これについて宮田氏は、2月5日、フェイスブックへの投稿で、「新たな『民族浄化』計画」だと指摘し、その背景にトランプ大統領の娘婿ジャレッド・クシュナー氏の発言があったことを、次のように紹介している。
「昨年(2024年)3月にトランプの娘婿のジャレッド・クシュナーがガザ地区の海岸沿いの土地は非常に価値があるかもしれないと述べ、イスラエルはガザ地区を『浄化』するにあたり民間人を立ち退かせるべきだと提案したことによって始まった。
クシュナーはホワイトハウスを去った後、資金の大半をサウジアラビア政府の政府系ファンドから得たプライベートエクイティ会社を設立した。

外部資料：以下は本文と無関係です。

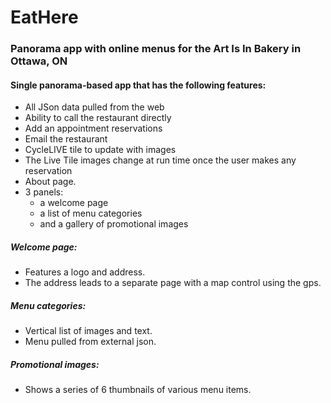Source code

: EatHere
=======

### Panorama app with online menus for the Art Is In Bakery in Ottawa, ON


#### Single panorama-based app that has the following features:

- All JSon data pulled from the web
- Ability to call the restaurant directly
- Add an appointment reservations
- Email the restaurant
- CycleLIVE tile to update with images
- The Live Tile images change at run time once the user makes any reservation
- About page.
- 3 panels: 
  - a welcome page
  - a list of menu categories
  - and a gallery of promotional images

##### Welcome page:
- Features a logo and address.
- The address leads to a separate page with a map control using the gps.

##### Menu categories:
- Vertical list of images and text. 
- Menu pulled from external json.

##### Promotional images:
- Shows a series of 6 thumbnails of various menu items. 



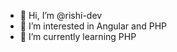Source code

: - 👋 Hi, I’m @rishi-dev
- 👀 I’m interested in Angular and PHP
- 🌱 I’m currently learning PHP

<!---
rishi-dev/rishi-dev is a ✨ special ✨ repository because its `README.md` (this file) appears on your GitHub profile.
You can click the Preview link to take a look at your changes.
--->
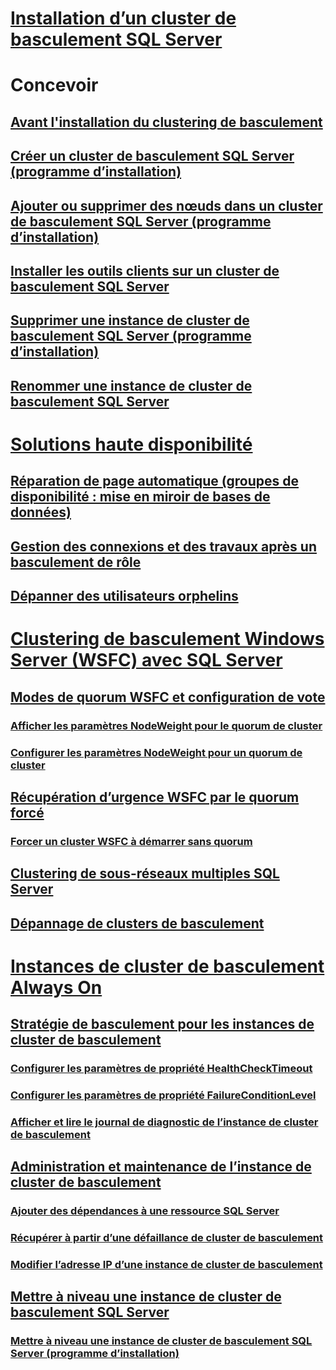 # [Installation d’un cluster de basculement SQL Server](install/sql-server-failover-cluster-installation.md)  

# Concevoir
## [Avant l'installation du clustering de basculement](install/before-installing-failover-clustering.md)  
## [Créer un cluster de basculement SQL Server (programme d’installation)](install/create-a-new-sql-server-failover-cluster-setup.md)  
## [Ajouter ou supprimer des nœuds dans un cluster de basculement SQL Server (programme d’installation)](install/add-or-remove-nodes-in-a-sql-server-failover-cluster-setup.md)  
## [Installer les outils clients sur un cluster de basculement SQL Server](install/install-client-tools-on-a-sql-server-failover-cluster.md)  
## [Supprimer une instance de cluster de basculement SQL Server (programme d’installation)](install/remove-a-sql-server-failover-cluster-instance-setup.md)  
## [Renommer une instance de cluster de basculement SQL Server](install/rename-a-sql-server-failover-cluster-instance.md)  

# [Solutions haute disponibilité](high-availability-solutions-sql-server.md)  
## [Réparation de page automatique (groupes de disponibilité : mise en miroir de bases de données)](automatic-page-repair-availability-groups-database-mirroring.md)  
## [Gestion des connexions et des travaux après un basculement de rôle](management-of-logins-and-jobs-after-role-switching-sql-server.md)  
## [Dépanner des utilisateurs orphelins](troubleshoot-orphaned-users-sql-server.md)  

# [Clustering de basculement Windows Server (WSFC) avec SQL Server](windows/windows-server-failover-clustering-wsfc-with-sql-server.md)  
## [Modes de quorum WSFC et configuration de vote](windows/wsfc-quorum-modes-and-voting-configuration-sql-server.md)  
### [Afficher les paramètres NodeWeight pour le quorum de cluster](windows/view-cluster-quorum-nodeweight-settings.md)  
### [Configurer les paramètres NodeWeight pour un quorum de cluster](windows/configure-cluster-quorum-nodeweight-settings.md)  
## [Récupération d’urgence WSFC par le quorum forcé](windows/wsfc-disaster-recovery-through-forced-quorum-sql-server.md)  
### [Forcer un cluster WSFC à démarrer sans quorum](windows/force-a-wsfc-cluster-to-start-without-a-quorum.md)  
## [Clustering de sous-réseaux multiples SQL Server](windows/sql-server-multi-subnet-clustering-sql-server.md)  
## [Dépannage de clusters de basculement](windows/failover-cluster-troubleshooting.md)  

# [Instances de cluster de basculement Always On](windows/always-on-failover-cluster-instances-sql-server.md)  
## [Stratégie de basculement pour les instances de cluster de basculement](windows/failover-policy-for-failover-cluster-instances.md)  
### [Configurer les paramètres de propriété HealthCheckTimeout](windows/configure-healthchecktimeout-property-settings.md)  
### [Configurer les paramètres de propriété FailureConditionLevel](windows/configure-failureconditionlevel-property-settings.md)  
### [Afficher et lire le journal de diagnostic de l’instance de cluster de basculement](windows/view-and-read-failover-cluster-instance-diagnostics-log.md)  
## [Administration et maintenance de l’instance de cluster de basculement](windows/failover-cluster-instance-administration-and-maintenance.md)  
### [Ajouter des dépendances à une ressource SQL Server](windows/add-dependencies-to-a-sql-server-resource.md)  
### [Récupérer à partir d’une défaillance de cluster de basculement](windows/recover-from-failover-cluster-instance-failure.md)  
### [Modifier l’adresse IP d’une instance de cluster de basculement](windows/change-the-ip-address-of-a-failover-cluster-instance.md)  
## [Mettre à niveau une instance de cluster de basculement SQL Server](windows/upgrade-a-sql-server-failover-cluster-instance.md)  
### [Mettre à niveau une instance de cluster de basculement SQL Server (programme d’installation)](windows/upgrade-a-sql-server-failover-cluster-instance-setup.md)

彼はその資金数百万ドルを、ガザを含む占領地で使用されている軍事・安全保障装備で中心的な役割を果たしているイスラエルのハイテク企業に投資した。
クシュナーはガザでの戦争を『少し残念な状況ではあるが、イスラエルの観点に立って、私は住民を避難させ、その後一掃するために最善を尽くす』と述べた」。

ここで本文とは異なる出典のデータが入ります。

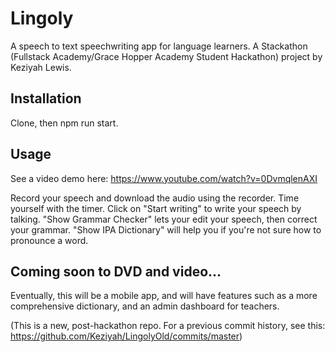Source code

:# Lingoly
A speech to text speechwriting app for language learners. 
A Stackathon (Fullstack Academy/Grace Hopper Academy Student Hackathon) project by Keziyah Lewis.

## Installation
Clone, then npm run start. 

## Usage
See a video demo here: https://www.youtube.com/watch?v=0DvmqlenAXI

Record your speech and download the audio using the recorder. Time yourself with the timer. 
Click on "Start writing" to write your speech by talking. "Show Grammar Checker" lets your 
edit your speech, then correct your grammar. "Show IPA Dictionary" will help you if you're 
not sure how to pronounce a word. 

## Coming soon to DVD and video...
Eventually, this will be a mobile app, and will have features such as a more comprehensive dictionary, 
and an admin dashboard for teachers. 

(This is a new, post-hackathon repo. For a previous commit history, see this: https://github.com/Keziyah/LingolyOld/commits/master)

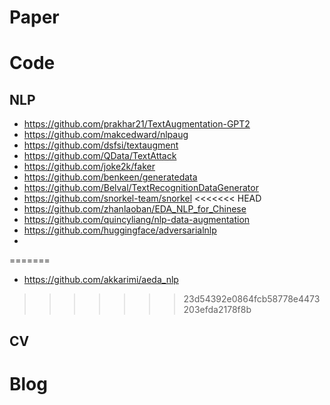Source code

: # Paper


# Code
## NLP
- https://github.com/prakhar21/TextAugmentation-GPT2
- https://github.com/makcedward/nlpaug 
- https://github.com/dsfsi/textaugment 
- https://github.com/QData/TextAttack 
- https://github.com/joke2k/faker 
- https://github.com/benkeen/generatedata 
- https://github.com/Belval/TextRecognitionDataGenerator 
- https://github.com/snorkel-team/snorkel 
<<<<<<< HEAD
- https://github.com/zhanlaoban/EDA_NLP_for_Chinese
- https://github.com/quincyliang/nlp-data-augmentation
- https://github.com/huggingface/adversarialnlp
- 
=======
- https://github.com/akkarimi/aeda_nlp
>>>>>>> 23d54392e0864fcb58778e4473203efda2178f8b

## CV


# Blog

このクシュナー氏の発言について、インタビューで宮田氏は、「つまり、ここにはパレスチナ人に対する思い入れとか、感情移入というのは、まったくない」と指摘し、「ナチス時代のユダヤ人の強制移住を彷彿させるもの」だと述べた。
さらに宮田氏は、フェイスブックに次のように記している。
「24年5月にイスラエルの『エルサレム・ポスト』紙は、ネタニヤフ首相の戦後ガザ地区に関する構想『ガザ2035』を発表した。

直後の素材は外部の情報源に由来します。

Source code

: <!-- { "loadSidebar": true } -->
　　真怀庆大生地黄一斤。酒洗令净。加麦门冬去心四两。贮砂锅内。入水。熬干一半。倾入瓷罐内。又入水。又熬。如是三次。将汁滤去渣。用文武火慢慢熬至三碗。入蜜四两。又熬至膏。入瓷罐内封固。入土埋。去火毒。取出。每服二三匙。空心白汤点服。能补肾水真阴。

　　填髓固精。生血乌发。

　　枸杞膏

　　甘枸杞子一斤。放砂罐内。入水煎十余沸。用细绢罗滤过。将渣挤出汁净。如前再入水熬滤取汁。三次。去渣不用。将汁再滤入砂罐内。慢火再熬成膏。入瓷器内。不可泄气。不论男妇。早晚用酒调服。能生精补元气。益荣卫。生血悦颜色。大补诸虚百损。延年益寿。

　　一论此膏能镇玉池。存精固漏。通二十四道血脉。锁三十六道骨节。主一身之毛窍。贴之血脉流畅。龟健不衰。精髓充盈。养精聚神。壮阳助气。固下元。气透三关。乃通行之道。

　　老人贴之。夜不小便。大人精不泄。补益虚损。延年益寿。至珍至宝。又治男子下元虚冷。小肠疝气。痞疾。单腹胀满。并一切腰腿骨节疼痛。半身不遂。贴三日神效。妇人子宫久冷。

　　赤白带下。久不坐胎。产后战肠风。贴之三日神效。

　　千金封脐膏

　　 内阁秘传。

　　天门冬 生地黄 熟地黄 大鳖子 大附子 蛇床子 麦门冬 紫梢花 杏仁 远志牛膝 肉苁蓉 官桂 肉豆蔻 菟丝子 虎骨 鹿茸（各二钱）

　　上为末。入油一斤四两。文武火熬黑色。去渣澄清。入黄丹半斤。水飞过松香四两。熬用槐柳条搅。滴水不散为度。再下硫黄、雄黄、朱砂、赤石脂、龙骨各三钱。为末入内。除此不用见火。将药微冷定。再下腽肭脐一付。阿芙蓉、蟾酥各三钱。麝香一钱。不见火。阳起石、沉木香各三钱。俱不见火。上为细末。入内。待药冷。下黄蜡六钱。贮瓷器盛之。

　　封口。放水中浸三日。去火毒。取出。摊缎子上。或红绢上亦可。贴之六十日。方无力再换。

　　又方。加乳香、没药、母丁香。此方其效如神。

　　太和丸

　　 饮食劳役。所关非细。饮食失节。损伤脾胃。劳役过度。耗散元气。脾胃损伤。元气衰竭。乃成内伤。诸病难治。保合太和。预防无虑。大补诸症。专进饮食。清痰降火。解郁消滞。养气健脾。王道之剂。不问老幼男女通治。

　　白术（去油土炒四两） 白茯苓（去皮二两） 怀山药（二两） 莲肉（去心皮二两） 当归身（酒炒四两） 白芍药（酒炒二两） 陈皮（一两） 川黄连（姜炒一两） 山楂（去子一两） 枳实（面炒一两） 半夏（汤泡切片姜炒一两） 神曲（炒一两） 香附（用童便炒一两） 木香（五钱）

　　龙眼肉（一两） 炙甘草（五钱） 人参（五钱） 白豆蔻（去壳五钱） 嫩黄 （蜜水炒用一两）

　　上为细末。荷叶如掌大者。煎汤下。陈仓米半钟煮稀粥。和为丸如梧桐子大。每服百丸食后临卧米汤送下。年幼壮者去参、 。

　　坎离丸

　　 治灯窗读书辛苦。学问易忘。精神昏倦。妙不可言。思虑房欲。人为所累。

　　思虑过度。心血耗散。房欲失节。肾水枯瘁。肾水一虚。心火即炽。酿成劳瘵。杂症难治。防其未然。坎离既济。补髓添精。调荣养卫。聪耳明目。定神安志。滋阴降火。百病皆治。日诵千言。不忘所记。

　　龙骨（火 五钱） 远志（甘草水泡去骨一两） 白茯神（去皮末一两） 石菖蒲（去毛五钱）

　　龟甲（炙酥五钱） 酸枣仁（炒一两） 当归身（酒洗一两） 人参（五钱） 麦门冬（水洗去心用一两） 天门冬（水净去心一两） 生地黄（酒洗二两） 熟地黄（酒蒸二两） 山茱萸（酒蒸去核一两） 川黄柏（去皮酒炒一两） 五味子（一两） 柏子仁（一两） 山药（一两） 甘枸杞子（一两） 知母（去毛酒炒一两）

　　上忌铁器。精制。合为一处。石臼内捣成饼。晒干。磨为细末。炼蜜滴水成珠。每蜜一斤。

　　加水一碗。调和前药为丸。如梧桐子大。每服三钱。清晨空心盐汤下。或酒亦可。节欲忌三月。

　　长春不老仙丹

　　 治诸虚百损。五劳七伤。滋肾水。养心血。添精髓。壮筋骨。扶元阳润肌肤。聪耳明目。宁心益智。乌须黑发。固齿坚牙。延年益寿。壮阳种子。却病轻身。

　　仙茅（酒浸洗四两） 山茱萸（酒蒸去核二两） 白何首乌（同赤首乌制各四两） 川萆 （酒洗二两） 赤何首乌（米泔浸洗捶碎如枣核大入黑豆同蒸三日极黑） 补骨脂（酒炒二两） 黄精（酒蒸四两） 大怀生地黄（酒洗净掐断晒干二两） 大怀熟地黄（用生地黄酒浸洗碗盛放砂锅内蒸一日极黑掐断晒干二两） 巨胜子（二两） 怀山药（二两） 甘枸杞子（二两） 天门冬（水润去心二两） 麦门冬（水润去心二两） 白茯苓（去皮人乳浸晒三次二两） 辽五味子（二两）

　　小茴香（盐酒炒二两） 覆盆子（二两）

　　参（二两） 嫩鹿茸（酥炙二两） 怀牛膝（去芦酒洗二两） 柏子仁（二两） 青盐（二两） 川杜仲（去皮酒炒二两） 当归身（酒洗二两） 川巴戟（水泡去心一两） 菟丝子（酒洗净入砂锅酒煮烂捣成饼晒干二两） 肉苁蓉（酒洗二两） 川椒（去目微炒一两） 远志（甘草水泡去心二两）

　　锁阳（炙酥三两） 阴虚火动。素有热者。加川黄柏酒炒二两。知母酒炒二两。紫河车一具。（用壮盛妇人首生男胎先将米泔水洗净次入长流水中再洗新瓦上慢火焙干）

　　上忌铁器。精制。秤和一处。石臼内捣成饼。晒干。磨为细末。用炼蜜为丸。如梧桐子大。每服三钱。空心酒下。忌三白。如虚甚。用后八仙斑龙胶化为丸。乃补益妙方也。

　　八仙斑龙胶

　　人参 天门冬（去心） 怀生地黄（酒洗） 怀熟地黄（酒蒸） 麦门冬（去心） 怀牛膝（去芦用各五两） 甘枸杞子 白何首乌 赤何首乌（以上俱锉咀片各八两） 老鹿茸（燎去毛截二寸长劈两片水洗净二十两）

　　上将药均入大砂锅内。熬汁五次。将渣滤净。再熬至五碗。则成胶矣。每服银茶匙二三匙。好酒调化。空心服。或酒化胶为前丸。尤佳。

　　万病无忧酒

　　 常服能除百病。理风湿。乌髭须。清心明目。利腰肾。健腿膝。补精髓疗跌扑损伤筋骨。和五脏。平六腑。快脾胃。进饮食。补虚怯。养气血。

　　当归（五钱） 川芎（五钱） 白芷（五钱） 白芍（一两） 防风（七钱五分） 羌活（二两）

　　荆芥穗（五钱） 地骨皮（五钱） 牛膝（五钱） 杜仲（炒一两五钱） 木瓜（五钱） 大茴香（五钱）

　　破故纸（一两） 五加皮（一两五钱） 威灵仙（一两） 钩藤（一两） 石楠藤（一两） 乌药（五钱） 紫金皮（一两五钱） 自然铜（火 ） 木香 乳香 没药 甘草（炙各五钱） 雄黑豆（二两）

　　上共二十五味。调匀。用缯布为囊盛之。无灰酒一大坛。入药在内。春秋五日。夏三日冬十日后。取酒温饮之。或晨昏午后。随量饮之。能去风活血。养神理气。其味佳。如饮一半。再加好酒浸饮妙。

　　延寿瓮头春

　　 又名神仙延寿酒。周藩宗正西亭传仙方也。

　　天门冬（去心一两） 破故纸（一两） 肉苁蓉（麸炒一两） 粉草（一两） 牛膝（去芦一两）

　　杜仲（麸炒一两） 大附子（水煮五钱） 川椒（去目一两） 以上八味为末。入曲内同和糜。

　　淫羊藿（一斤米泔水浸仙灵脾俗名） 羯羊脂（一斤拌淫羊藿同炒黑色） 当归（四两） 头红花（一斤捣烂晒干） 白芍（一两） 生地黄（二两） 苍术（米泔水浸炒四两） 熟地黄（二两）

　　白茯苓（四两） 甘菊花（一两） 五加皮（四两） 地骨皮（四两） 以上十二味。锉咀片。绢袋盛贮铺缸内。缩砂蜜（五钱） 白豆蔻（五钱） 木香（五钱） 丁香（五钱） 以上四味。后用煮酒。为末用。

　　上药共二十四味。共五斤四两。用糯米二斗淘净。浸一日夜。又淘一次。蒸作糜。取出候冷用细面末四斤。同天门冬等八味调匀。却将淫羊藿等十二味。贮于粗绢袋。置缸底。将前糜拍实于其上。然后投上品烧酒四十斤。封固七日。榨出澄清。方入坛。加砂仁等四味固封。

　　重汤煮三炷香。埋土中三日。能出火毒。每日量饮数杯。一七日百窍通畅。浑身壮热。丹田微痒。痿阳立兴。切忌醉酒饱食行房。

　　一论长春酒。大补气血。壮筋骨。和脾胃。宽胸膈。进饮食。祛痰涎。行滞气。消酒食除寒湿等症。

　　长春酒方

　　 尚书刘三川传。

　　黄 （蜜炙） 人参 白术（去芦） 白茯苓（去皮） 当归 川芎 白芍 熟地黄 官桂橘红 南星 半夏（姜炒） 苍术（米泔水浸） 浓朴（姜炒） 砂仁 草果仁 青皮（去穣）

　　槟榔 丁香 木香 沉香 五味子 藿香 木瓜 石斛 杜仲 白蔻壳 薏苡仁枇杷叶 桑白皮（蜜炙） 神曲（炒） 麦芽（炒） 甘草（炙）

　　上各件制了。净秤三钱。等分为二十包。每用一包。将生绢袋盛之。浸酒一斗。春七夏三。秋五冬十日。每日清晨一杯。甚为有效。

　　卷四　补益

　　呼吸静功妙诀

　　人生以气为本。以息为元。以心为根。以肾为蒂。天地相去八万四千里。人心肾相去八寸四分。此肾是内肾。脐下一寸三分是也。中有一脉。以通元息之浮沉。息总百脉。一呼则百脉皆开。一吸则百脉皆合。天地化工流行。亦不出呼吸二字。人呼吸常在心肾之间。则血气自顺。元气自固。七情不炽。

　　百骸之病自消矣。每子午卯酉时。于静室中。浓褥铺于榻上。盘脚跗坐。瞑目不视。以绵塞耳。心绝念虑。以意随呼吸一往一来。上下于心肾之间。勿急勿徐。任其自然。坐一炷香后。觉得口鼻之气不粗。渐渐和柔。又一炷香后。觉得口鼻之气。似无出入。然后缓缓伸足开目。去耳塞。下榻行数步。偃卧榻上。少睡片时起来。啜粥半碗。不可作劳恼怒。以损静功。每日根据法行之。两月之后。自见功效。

その構想が書かれた文書には『ゼロからの再建』が強調され、この言葉にはネタニヤフ首相のガザに関する目標、つまりガザを徹底的に破壊し、その後に新しい都市をゼロから設計し、立て直すという目標が表れていた」。
これについて宮田氏は、インタビューで「つまり、クシュナーとか、あるいは今のトランプとかという人と同じ目的」だと指摘し、「おそらく彼らはどこかで、そういう構想を話しあって協議していたんじゃないかな、という気がします」との見解を示した。
インタビューの後半では、「15ヶ月に及ぶ戦争は中東地域に何をもたらしたか?」と題して、宮田氏に解説していただいた。
イスラエルとハマスが1月15日に合意したガザ停戦は、第1段階として、最初の6週間で、ハマスがガザで拘束しているイスラエル人の人質33人の解放と引き換えに、イスラエルは刑務所に収監しているパレスチナ人数百人を釈放する、とされている。
停戦16日目から開始される第2段階では、残るイスラエル人の人質の解放、イスラエル軍の全面撤退、「持続可能な平穏の回復」の実現のための交渉が行われる。
最終段階の第3段階では、ガザの復興と、残された人質の遺体の返還を実現する、とされている。
インタビューで宮田氏は、「ガザ戦争は6週間の停戦合意に至ったが(その先はわからない)、恒久的な和平にはほど遠い」との見方を示した。
宮田氏は、「ネタニヤフ首相は、6週間の停戦後に戦闘の再開とハマスへの勝利を、極右のスモトリッチ財務相に約束した」との報道があることを指摘し、「おそらくその通りだと思う。停戦が終わったら、即、ガザに攻撃を仕掛けて、トランプの構想の実現をはかっていくだろう」との見方を示した。